* EXERCISE AIM *
Look below for the line containing "visualStateGroupList.Add(commonStateGroup);" and the line containing "3.2 Magnus Effect", then set down both and every line between them exactly, without pictures.

* LISTED RECORDS *
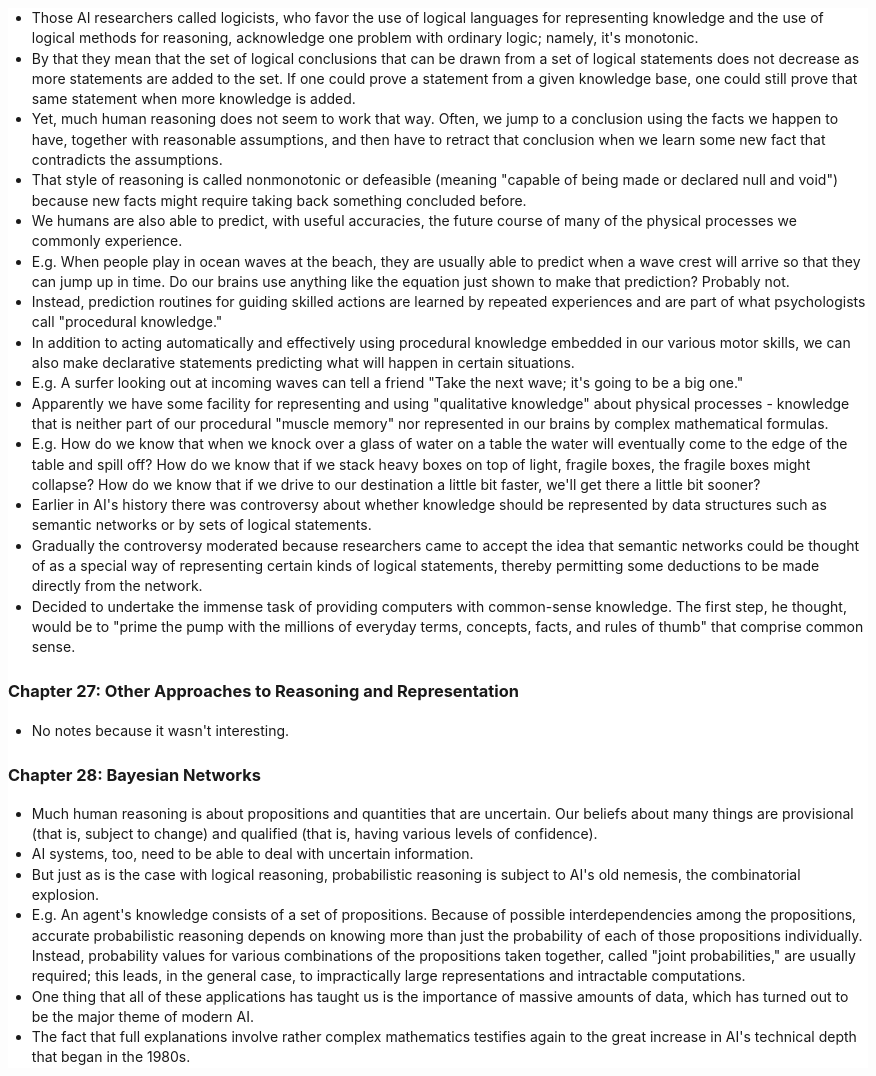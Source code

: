 - Those AI researchers called logicists, who favor the use of logical languages for representing knowledge and the use of logical methods for reasoning, acknowledge one problem with ordinary logic; namely, it's monotonic.
- By that they mean that the set of logical conclusions that can be drawn from a set of logical statements does not decrease as more statements are added to the set. If one could prove a statement from a given knowledge base, one could still prove that same statement when more knowledge is added.
- Yet, much human reasoning does not seem to work that way. Often, we jump to a conclusion using the facts we happen to have, together with reasonable assumptions, and then have to retract that conclusion when we learn some new fact that contradicts the assumptions.
- That style of reasoning is called nonmonotonic or defeasible (meaning "capable of being made or declared null and void") because new facts might require taking back something concluded before.
- We humans are also able to predict, with useful accuracies, the future course of many of the physical processes we commonly experience.
- E.g. When people play in ocean waves at the beach, they are usually able to predict when a wave crest will arrive so that they can jump up in time. Do our brains use anything like the equation just shown to make that prediction? Probably not.
- Instead, prediction routines for guiding skilled actions are learned by repeated experiences and are part of what psychologists call "procedural knowledge."
- In addition to acting automatically and effectively using procedural knowledge embedded in our various motor skills, we can also make declarative statements predicting what will happen in certain situations.
- E.g. A surfer looking out at incoming waves can tell a friend "Take the next wave; it's going to be a big one."
- Apparently we have some facility for representing and using "qualitative knowledge" about physical processes - knowledge that is neither part of our procedural "muscle memory" nor represented in our brains by complex mathematical formulas.
- E.g. How do we know that when we knock over a glass of water on a table the water will eventually come to the edge of the table and spill off? How do we know that if we stack heavy boxes on top of light, fragile boxes, the fragile boxes might collapse? How do we know that if we drive to our destination a little bit faster, we'll get there a little bit sooner?
- Earlier in AI's history there was controversy about whether knowledge should be represented by data structures such as semantic networks or by sets of logical statements.
- Gradually the controversy moderated because researchers came to accept the idea that semantic networks could be thought of as a special way of representing certain kinds of logical statements, thereby permitting some deductions to be made directly from the network.
- Decided to undertake the immense task of providing computers with common-sense knowledge. The first step, he thought, would be to "prime the pump with the millions of everyday terms, concepts, facts, and rules of thumb" that comprise common sense.

### Chapter 27: Other Approaches to Reasoning and Representation

- No notes because it wasn't interesting.

### Chapter 28: Bayesian Networks

- Much human reasoning is about propositions and quantities that are uncertain. Our beliefs about many things are provisional (that is, subject to change) and qualified (that is, having various levels of confidence).
- AI systems, too, need to be able to deal with uncertain information.
- But just as is the case with logical reasoning, probabilistic reasoning is subject to AI's old nemesis, the combinatorial explosion.
- E.g. An agent's knowledge consists of a set of propositions. Because of possible interdependencies among the propositions, accurate probabilistic reasoning depends on knowing more than just the probability of each of those propositions individually. Instead, probability values for various combinations of the propositions taken together, called "joint probabilities," are usually required; this leads, in the general case, to impractically large representations and intractable computations.
- One thing that all of these applications has taught us is the importance of massive amounts of data, which has turned out to be the major theme of modern AI.
- The fact that full explanations involve rather complex mathematics testifies again to the great increase in AI's technical depth that began in the 1980s.
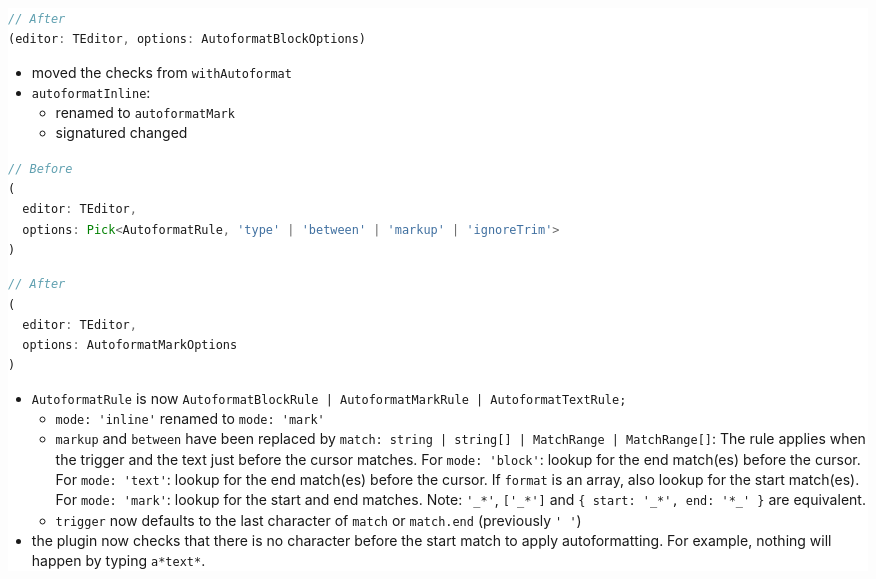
 ```ts
// After
(editor: TEditor, options: AutoformatBlockOptions)
```

  - moved the checks from `withAutoformat`
- `autoformatInline`:
  - renamed to `autoformatMark`
  - signatured changed

```ts
// Before
(
  editor: TEditor,
  options: Pick<AutoformatRule, 'type' | 'between' | 'markup' | 'ignoreTrim'>
)  
```

```ts
// After
(
  editor: TEditor,
  options: AutoformatMarkOptions
) 
```

- `AutoformatRule` is now `AutoformatBlockRule
  | AutoformatMarkRule
  | AutoformatTextRule;`
  - `mode: 'inline'` renamed to `mode: 'mark'`
  - `markup` and `between` have been replaced by `match: string | string[] | MatchRange | MatchRange[]`: The rule applies when the trigger and the text just before the cursor matches. For `mode: 'block'`: lookup for the end match(es) before the cursor. For `mode: 'text'`: lookup for the end match(es) before the cursor. If `format` is an array, also lookup for the start match(es). For `mode: 'mark'`: lookup for the start and end matches. Note: `'_*'`, `['_*']` and `{ start: '_*', end: '*_' }` are equivalent. 
  - `trigger` now defaults to the last character of `match` or `match.end` (previously `' '`)
- the plugin now checks that there is no character before the start match to apply autoformatting. For example, nothing will happen by typing `a*text*`.
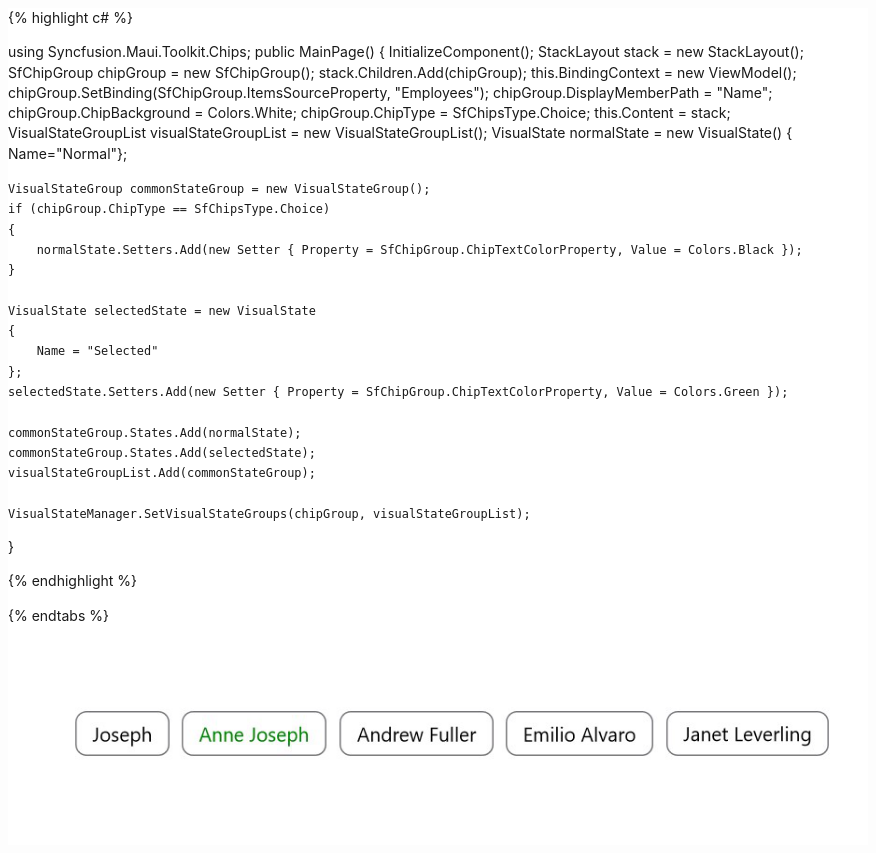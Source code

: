 {% highlight c# %}

using Syncfusion.Maui.Toolkit.Chips;
public MainPage()
{
    InitializeComponent();
    StackLayout stack = new StackLayout();
    SfChipGroup chipGroup = new SfChipGroup();
    stack.Children.Add(chipGroup);
    this.BindingContext = new ViewModel();
    chipGroup.SetBinding(SfChipGroup.ItemsSourceProperty, "Employees");
    chipGroup.DisplayMemberPath = "Name";
    chipGroup.ChipBackground = Colors.White;
    chipGroup.ChipType = SfChipsType.Choice;
    this.Content = stack;
    VisualStateGroupList visualStateGroupList = new VisualStateGroupList();
    VisualState normalState = new VisualState() { Name="Normal"};

    VisualStateGroup commonStateGroup = new VisualStateGroup();
    if (chipGroup.ChipType == SfChipsType.Choice)
    {
        normalState.Setters.Add(new Setter { Property = SfChipGroup.ChipTextColorProperty, Value = Colors.Black });
    }

    VisualState selectedState = new VisualState
    {
        Name = "Selected"
    };
    selectedState.Setters.Add(new Setter { Property = SfChipGroup.ChipTextColorProperty, Value = Colors.Green });
    
    commonStateGroup.States.Add(normalState);
    commonStateGroup.States.Add(selectedState);
    visualStateGroupList.Add(commonStateGroup);

    VisualStateManager.SetVisualStateGroups(chipGroup, visualStateGroupList);
}

{% endhighlight %}

{% endtabs %}

![SfChipGroup with SelectedChipTextColor](images/customization-images/chipgroup_selectedchiptextcolor_image.png)

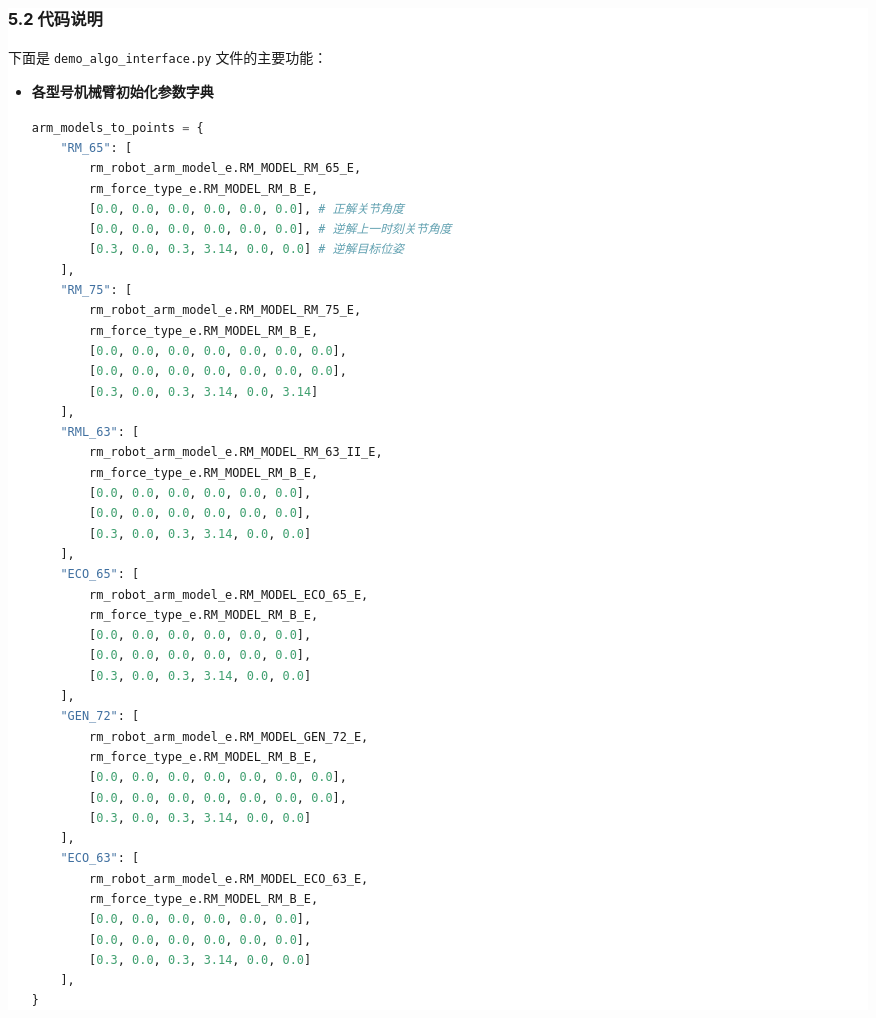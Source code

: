 ### **5.2 代码说明**

下面是 `demo_algo_interface.py` 文件的主要功能：
- **各型号机械臂初始化参数字典**
    ```python
    arm_models_to_points = {  
        "RM_65": [  
            rm_robot_arm_model_e.RM_MODEL_RM_65_E,
            rm_force_type_e.RM_MODEL_RM_B_E,
            [0.0, 0.0, 0.0, 0.0, 0.0, 0.0], # 正解关节角度
            [0.0, 0.0, 0.0, 0.0, 0.0, 0.0], # 逆解上一时刻关节角度
            [0.3, 0.0, 0.3, 3.14, 0.0, 0.0] # 逆解目标位姿
        ],  
        "RM_75": [  
            rm_robot_arm_model_e.RM_MODEL_RM_75_E,
            rm_force_type_e.RM_MODEL_RM_B_E,
            [0.0, 0.0, 0.0, 0.0, 0.0, 0.0, 0.0],
            [0.0, 0.0, 0.0, 0.0, 0.0, 0.0, 0.0],
            [0.3, 0.0, 0.3, 3.14, 0.0, 3.14]
        ], 
        "RML_63": [ 
            rm_robot_arm_model_e.RM_MODEL_RM_63_II_E,  
            rm_force_type_e.RM_MODEL_RM_B_E, 
            [0.0, 0.0, 0.0, 0.0, 0.0, 0.0],
            [0.0, 0.0, 0.0, 0.0, 0.0, 0.0],
            [0.3, 0.0, 0.3, 3.14, 0.0, 0.0]  
        ], 
        "ECO_65": [  
            rm_robot_arm_model_e.RM_MODEL_ECO_65_E,  
            rm_force_type_e.RM_MODEL_RM_B_E, 
            [0.0, 0.0, 0.0, 0.0, 0.0, 0.0],
            [0.0, 0.0, 0.0, 0.0, 0.0, 0.0],
            [0.3, 0.0, 0.3, 3.14, 0.0, 0.0]  
        ],
        "GEN_72": [  
            rm_robot_arm_model_e.RM_MODEL_GEN_72_E,
            rm_force_type_e.RM_MODEL_RM_B_E,
            [0.0, 0.0, 0.0, 0.0, 0.0, 0.0, 0.0],
            [0.0, 0.0, 0.0, 0.0, 0.0, 0.0, 0.0],
            [0.3, 0.0, 0.3, 3.14, 0.0, 0.0]
        ],
        "ECO_63": [  
            rm_robot_arm_model_e.RM_MODEL_ECO_63_E,  
            rm_force_type_e.RM_MODEL_RM_B_E, 
            [0.0, 0.0, 0.0, 0.0, 0.0, 0.0],
            [0.0, 0.0, 0.0, 0.0, 0.0, 0.0],
            [0.3, 0.0, 0.3, 3.14, 0.0, 0.0]  
        ],
    }
    ```
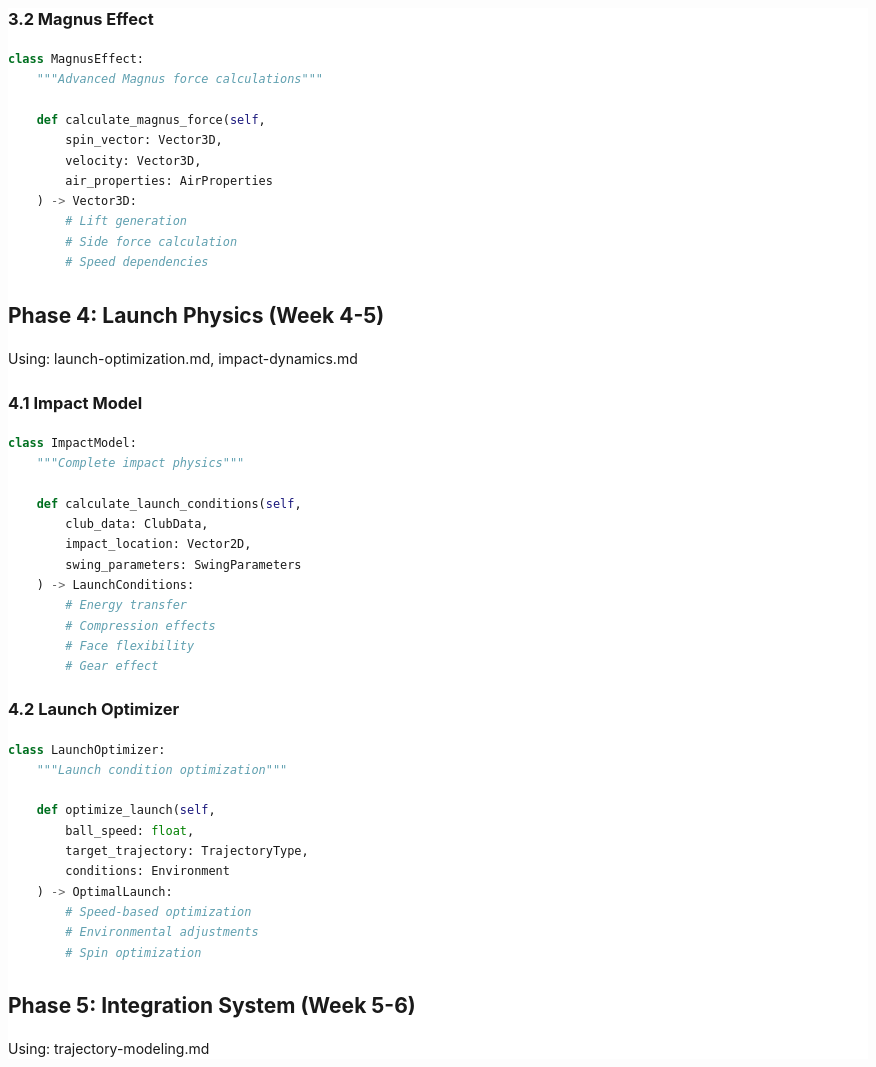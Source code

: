 ### 3.2 Magnus Effect
```python
class MagnusEffect:
    """Advanced Magnus force calculations"""
    
    def calculate_magnus_force(self,
        spin_vector: Vector3D,
        velocity: Vector3D,
        air_properties: AirProperties
    ) -> Vector3D:
        # Lift generation
        # Side force calculation
        # Speed dependencies
```

## Phase 4: Launch Physics (Week 4-5)
Using: launch-optimization.md, impact-dynamics.md

### 4.1 Impact Model
```python
class ImpactModel:
    """Complete impact physics"""
    
    def calculate_launch_conditions(self,
        club_data: ClubData,
        impact_location: Vector2D,
        swing_parameters: SwingParameters
    ) -> LaunchConditions:
        # Energy transfer
        # Compression effects
        # Face flexibility
        # Gear effect
```

### 4.2 Launch Optimizer
```python
class LaunchOptimizer:
    """Launch condition optimization"""
    
    def optimize_launch(self,
        ball_speed: float,
        target_trajectory: TrajectoryType,
        conditions: Environment
    ) -> OptimalLaunch:
        # Speed-based optimization
        # Environmental adjustments
        # Spin optimization
```

## Phase 5: Integration System (Week 5-6)
Using: trajectory-modeling.md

* TASK RESPONSE *
    visualStateGroupList.Add(commonStateGroup);

    VisualStateManager.SetVisualStateGroups(chipGroup, visualStateGroupList);
}

{% endhighlight %}

{% endtabs %}

![SfChipGroup with SelectedChipTextColor](images/customization-images/chipgroup_selectedchiptextcolor_image.png)

Source code

: ### **5.2 代码说明**

下面是 `demo_algo_interface.py` 文件的主要功能：
- **各型号机械臂初始化参数字典**
    ```python
    arm_models_to_points = {  
        "RM_65": [  
            rm_robot_arm_model_e.RM_MODEL_RM_65_E,
            rm_force_type_e.RM_MODEL_RM_B_E,
            [0.0, 0.0, 0.0, 0.0, 0.0, 0.0], # 正解关节角度
            [0.0, 0.0, 0.0, 0.0, 0.0, 0.0], # 逆解上一时刻关节角度
            [0.3, 0.0, 0.3, 3.14, 0.0, 0.0] # 逆解目标位姿
        ],  
        "RM_75": [  
            rm_robot_arm_model_e.RM_MODEL_RM_75_E,
            rm_force_type_e.RM_MODEL_RM_B_E,
            [0.0, 0.0, 0.0, 0.0, 0.0, 0.0, 0.0],
            [0.0, 0.0, 0.0, 0.0, 0.0, 0.0, 0.0],
            [0.3, 0.0, 0.3, 3.14, 0.0, 3.14]
        ], 
        "RML_63": [ 
            rm_robot_arm_model_e.RM_MODEL_RM_63_II_E,  
            rm_force_type_e.RM_MODEL_RM_B_E, 
            [0.0, 0.0, 0.0, 0.0, 0.0, 0.0],
            [0.0, 0.0, 0.0, 0.0, 0.0, 0.0],
            [0.3, 0.0, 0.3, 3.14, 0.0, 0.0]  
        ], 
        "ECO_65": [  
            rm_robot_arm_model_e.RM_MODEL_ECO_65_E,  
            rm_force_type_e.RM_MODEL_RM_B_E, 
            [0.0, 0.0, 0.0, 0.0, 0.0, 0.0],
            [0.0, 0.0, 0.0, 0.0, 0.0, 0.0],
            [0.3, 0.0, 0.3, 3.14, 0.0, 0.0]  
        ],
        "GEN_72": [  
            rm_robot_arm_model_e.RM_MODEL_GEN_72_E,
            rm_force_type_e.RM_MODEL_RM_B_E,
            [0.0, 0.0, 0.0, 0.0, 0.0, 0.0, 0.0],
            [0.0, 0.0, 0.0, 0.0, 0.0, 0.0, 0.0],
            [0.3, 0.0, 0.3, 3.14, 0.0, 0.0]
        ],
        "ECO_63": [  
            rm_robot_arm_model_e.RM_MODEL_ECO_63_E,  
            rm_force_type_e.RM_MODEL_RM_B_E, 
            [0.0, 0.0, 0.0, 0.0, 0.0, 0.0],
            [0.0, 0.0, 0.0, 0.0, 0.0, 0.0],
            [0.3, 0.0, 0.3, 3.14, 0.0, 0.0]  
        ],
    }
    ```
Source code

: ### 3.2 Magnus Effect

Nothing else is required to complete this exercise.